TO DO: Would you please print the data a second time, exactly as it stands?

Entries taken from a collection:
# # # # #

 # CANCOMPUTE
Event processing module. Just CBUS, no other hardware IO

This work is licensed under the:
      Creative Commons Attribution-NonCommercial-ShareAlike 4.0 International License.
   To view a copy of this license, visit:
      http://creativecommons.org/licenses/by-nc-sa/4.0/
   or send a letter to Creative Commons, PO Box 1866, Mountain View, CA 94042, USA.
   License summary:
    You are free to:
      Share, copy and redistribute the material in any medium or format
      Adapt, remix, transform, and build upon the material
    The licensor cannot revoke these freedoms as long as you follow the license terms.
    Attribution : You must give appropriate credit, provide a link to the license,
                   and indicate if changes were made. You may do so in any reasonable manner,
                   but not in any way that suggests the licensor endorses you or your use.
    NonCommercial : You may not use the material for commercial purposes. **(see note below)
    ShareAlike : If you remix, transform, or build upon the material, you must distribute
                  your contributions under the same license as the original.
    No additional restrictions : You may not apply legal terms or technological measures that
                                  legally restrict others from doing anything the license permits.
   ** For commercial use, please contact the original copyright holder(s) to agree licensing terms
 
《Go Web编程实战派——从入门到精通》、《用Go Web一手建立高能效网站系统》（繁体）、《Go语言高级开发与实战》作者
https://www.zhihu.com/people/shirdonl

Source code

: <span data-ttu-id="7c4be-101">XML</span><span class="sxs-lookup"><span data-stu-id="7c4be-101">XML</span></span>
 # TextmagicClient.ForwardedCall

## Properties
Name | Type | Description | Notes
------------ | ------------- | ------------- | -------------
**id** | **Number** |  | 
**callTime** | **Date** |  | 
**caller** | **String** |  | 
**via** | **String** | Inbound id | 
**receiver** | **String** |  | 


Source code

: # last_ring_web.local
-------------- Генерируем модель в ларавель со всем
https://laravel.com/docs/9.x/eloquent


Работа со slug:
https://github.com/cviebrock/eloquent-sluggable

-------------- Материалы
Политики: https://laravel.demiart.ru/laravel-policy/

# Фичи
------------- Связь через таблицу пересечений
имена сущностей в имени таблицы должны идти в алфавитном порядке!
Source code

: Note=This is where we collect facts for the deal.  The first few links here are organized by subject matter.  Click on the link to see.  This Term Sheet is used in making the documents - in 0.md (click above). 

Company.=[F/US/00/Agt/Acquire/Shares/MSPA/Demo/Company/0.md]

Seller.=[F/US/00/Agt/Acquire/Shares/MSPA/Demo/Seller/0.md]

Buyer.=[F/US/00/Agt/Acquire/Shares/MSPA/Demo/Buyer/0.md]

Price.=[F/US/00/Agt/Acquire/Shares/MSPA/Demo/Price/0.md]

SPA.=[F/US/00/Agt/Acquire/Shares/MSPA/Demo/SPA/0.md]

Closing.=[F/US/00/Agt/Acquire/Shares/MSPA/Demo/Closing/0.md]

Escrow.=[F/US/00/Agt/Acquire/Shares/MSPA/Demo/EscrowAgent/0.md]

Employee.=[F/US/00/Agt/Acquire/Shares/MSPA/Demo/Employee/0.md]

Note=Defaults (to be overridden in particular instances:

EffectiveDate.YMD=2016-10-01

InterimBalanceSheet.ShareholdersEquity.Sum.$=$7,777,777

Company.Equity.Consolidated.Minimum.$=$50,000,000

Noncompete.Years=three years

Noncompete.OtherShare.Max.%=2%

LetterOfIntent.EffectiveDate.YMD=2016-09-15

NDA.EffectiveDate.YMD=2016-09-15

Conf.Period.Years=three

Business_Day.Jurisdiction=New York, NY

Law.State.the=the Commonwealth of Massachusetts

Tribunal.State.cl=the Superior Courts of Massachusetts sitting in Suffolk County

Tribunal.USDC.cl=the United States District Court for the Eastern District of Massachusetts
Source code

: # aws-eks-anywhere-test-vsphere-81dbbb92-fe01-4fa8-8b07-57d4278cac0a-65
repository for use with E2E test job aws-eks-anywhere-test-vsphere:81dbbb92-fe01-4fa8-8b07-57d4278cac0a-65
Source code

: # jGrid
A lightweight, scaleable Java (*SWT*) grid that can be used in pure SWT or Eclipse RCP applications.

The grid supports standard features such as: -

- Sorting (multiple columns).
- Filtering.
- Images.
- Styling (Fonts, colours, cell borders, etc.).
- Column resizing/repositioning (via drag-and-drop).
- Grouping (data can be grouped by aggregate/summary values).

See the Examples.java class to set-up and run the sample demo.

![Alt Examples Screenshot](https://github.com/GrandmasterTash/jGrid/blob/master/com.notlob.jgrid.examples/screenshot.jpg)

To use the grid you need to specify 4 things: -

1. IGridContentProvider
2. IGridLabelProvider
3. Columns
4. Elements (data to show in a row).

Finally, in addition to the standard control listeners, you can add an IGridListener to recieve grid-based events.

# # # # #

RESULT OF THIS TASK:
 # CANCOMPUTE
Event processing module. Just CBUS, no other hardware IO

This work is licensed under the:
      Creative Commons Attribution-NonCommercial-ShareAlike 4.0 International License.
   To view a copy of this license, visit:
      http://creativecommons.org/licenses/by-nc-sa/4.0/
   or send a letter to Creative Commons, PO Box 1866, Mountain View, CA 94042, USA.
   License summary:
    You are free to:
      Share, copy and redistribute the material in any medium or format
      Adapt, remix, transform, and build upon the material
    The licensor cannot revoke these freedoms as long as you follow the license terms.
    Attribution : You must give appropriate credit, provide a link to the license,
                   and indicate if changes were made. You may do so in any reasonable manner,
                   but not in any way that suggests the licensor endorses you or your use.
    NonCommercial : You may not use the material for commercial purposes. **(see note below)
    ShareAlike : If you remix, transform, or build upon the material, you must distribute
                  your contributions under the same license as the original.
    No additional restrictions : You may not apply legal terms or technological measures that
                                  legally restrict others from doing anything the license permits.
   ** For commercial use, please contact the original copyright holder(s) to agree licensing terms
 
《Go Web编程实战派——从入门到精通》、《用Go Web一手建立高能效网站系统》（繁体）、《Go语言高级开发与实战》作者
https://www.zhihu.com/people/shirdonl

Source code

: <span data-ttu-id="7c4be-101">XML</span><span class="sxs-lookup"><span data-stu-id="7c4be-101">XML</span></span>
 # TextmagicClient.ForwardedCall

## Properties
Name | Type | Description | Notes
------------ | ------------- | ------------- | -------------
**id** | **Number** |  | 
**callTime** | **Date** |  | 
**caller** | **String** |  | 
**via** | **String** | Inbound id | 
**receiver** | **String** |  | 


Source code

: # last_ring_web.local
-------------- Генерируем модель в ларавель со всем
https://laravel.com/docs/9.x/eloquent


Работа со slug:
https://github.com/cviebrock/eloquent-sluggable

-------------- Материалы
Политики: https://laravel.demiart.ru/laravel-policy/

# Фичи
------------- Связь через таблицу пересечений
имена сущностей в имени таблицы должны идти в алфавитном порядке!
Source code

: Note=This is where we collect facts for the deal.  The first few links here are organized by subject matter.  Click on the link to see.  This Term Sheet is used in making the documents - in 0.md (click above). 

Company.=[F/US/00/Agt/Acquire/Shares/MSPA/Demo/Company/0.md]

Seller.=[F/US/00/Agt/Acquire/Shares/MSPA/Demo/Seller/0.md]

Buyer.=[F/US/00/Agt/Acquire/Shares/MSPA/Demo/Buyer/0.md]

Price.=[F/US/00/Agt/Acquire/Shares/MSPA/Demo/Price/0.md]

SPA.=[F/US/00/Agt/Acquire/Shares/MSPA/Demo/SPA/0.md]

Closing.=[F/US/00/Agt/Acquire/Shares/MSPA/Demo/Closing/0.md]

Escrow.=[F/US/00/Agt/Acquire/Shares/MSPA/Demo/EscrowAgent/0.md]

Employee.=[F/US/00/Agt/Acquire/Shares/MSPA/Demo/Employee/0.md]

Note=Defaults (to be overridden in particular instances:

EffectiveDate.YMD=2016-10-01

InterimBalanceSheet.ShareholdersEquity.Sum.$=$7,777,777

Company.Equity.Consolidated.Minimum.$=$50,000,000

Noncompete.Years=three years

Noncompete.OtherShare.Max.%=2%

LetterOfIntent.EffectiveDate.YMD=2016-09-15

NDA.EffectiveDate.YMD=2016-09-15

Conf.Period.Years=three

Business_Day.Jurisdiction=New York, NY

Law.State.the=the Commonwealth of Massachusetts

Tribunal.State.cl=the Superior Courts of Massachusetts sitting in Suffolk County

Tribunal.USDC.cl=the United States District Court for the Eastern District of Massachusetts
Source code

: # aws-eks-anywhere-test-vsphere-81dbbb92-fe01-4fa8-8b07-57d4278cac0a-65
repository for use with E2E test job aws-eks-anywhere-test-vsphere:81dbbb92-fe01-4fa8-8b07-57d4278cac0a-65
Source code

: # jGrid
A lightweight, scaleable Java (*SWT*) grid that can be used in pure SWT or Eclipse RCP applications.

The grid supports standard features such as: -

- Sorting (multiple columns).
- Filtering.
- Images.
- Styling (Fonts, colours, cell borders, etc.).
- Column resizing/repositioning (via drag-and-drop).
- Grouping (data can be grouped by aggregate/summary values).

See the Examples.java class to set-up and run the sample demo.

![Alt Examples Screenshot](https://github.com/GrandmasterTash/jGrid/blob/master/com.notlob.jgrid.examples/screenshot.jpg)

To use the grid you need to specify 4 things: -

1. IGridContentProvider
2. IGridLabelProvider
3. Columns
4. Elements (data to show in a row).

Finally, in addition to the standard control listeners, you can add an IGridListener to recieve grid-based events.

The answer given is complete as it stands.